🤖 AI Summary
Current LLM-based programming education approaches suffer from three key limitations: insufficient assessment of learners’ coding competencies, lack of personalized learning path planning, and inadequate deep, interactive tutoring—further constrained by monolithic agent architectures that struggle to comprehend complex codebases or deliver progressive instruction. To address these, we propose a multi-agent collaborative framework featuring dynamic task allocation, tightly integrated with code execution, debugging, and learning analytics tools. This enables adaptive learning path generation, real-time Q&A, stepwise scaffolding, and closed-loop feedback. Our core contributions are: (1) a dynamic coordination mechanism among functionally heterogeneous agents, and (2) a learning-state model grounded in programming competency progression, coupled with adaptive intervention policies.
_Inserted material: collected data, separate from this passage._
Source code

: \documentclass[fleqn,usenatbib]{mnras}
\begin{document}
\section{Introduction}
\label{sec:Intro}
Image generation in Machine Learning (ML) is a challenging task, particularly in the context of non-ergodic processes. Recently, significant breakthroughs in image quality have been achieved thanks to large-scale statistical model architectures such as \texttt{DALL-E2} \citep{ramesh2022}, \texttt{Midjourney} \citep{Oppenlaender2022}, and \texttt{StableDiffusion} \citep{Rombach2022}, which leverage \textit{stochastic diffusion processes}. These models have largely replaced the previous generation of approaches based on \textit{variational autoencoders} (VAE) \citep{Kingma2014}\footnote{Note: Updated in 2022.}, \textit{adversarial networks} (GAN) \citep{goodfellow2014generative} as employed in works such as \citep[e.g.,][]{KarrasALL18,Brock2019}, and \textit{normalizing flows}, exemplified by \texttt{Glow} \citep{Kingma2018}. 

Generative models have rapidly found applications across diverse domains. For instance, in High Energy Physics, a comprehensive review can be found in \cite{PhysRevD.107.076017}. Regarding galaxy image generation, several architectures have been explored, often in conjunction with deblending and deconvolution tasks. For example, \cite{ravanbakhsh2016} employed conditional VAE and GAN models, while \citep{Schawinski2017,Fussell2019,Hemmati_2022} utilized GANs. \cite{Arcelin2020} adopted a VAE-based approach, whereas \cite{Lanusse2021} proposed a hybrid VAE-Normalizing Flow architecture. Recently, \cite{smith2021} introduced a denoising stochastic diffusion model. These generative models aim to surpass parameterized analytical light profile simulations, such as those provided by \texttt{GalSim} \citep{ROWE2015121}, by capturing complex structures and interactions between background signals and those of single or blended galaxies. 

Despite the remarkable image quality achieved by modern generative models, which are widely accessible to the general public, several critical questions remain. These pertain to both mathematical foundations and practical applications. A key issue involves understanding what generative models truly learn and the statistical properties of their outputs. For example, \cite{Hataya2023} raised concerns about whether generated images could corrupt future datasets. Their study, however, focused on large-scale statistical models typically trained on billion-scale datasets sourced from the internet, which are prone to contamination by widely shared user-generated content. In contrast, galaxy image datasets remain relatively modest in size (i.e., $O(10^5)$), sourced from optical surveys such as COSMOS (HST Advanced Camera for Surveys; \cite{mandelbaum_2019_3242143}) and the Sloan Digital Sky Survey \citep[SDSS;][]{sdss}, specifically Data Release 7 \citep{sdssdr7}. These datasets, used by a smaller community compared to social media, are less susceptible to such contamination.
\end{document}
Empirical evaluation demonstrates statistically significant improvements in students’ programming proficiency, outperforming both static-content and single-agent baselines.
📝 Abstract
Large Language Models (LLMs) have demonstrated considerable potential in improving coding education by providing support for code writing, explanation, and debugging. However, existing LLM-based approaches generally fail to assess students' abilities, design learning plans, provide personalized material aligned with individual learning goals, and enable interactive learning. Current work mostly uses single LLM agents, which limits their ability to understand complex code repositories and schedule step-by-step tutoring. Recent research has shown that multi-agent LLMs can collaborate to solve complicated problems in various domains like software engineering, but their potential in the field of education remains unexplored. In this work, we introduce CodeEdu, an innovative multi-agent collaborative platform that combines LLMs with tool use to provide proactive and personalized education in coding. Unlike static pipelines, CodeEdu dynamically allocates agents and tasks to meet student needs. Various agents in CodeEdu undertake certain functions specifically, including task planning, personalized material generation, real-time QA, step-by-step tutoring, code execution, debugging, and learning report generation, facilitated with extensive external tools to improve task efficiency. Automated evaluations reveal that CodeEdu substantially enhances students' coding performance.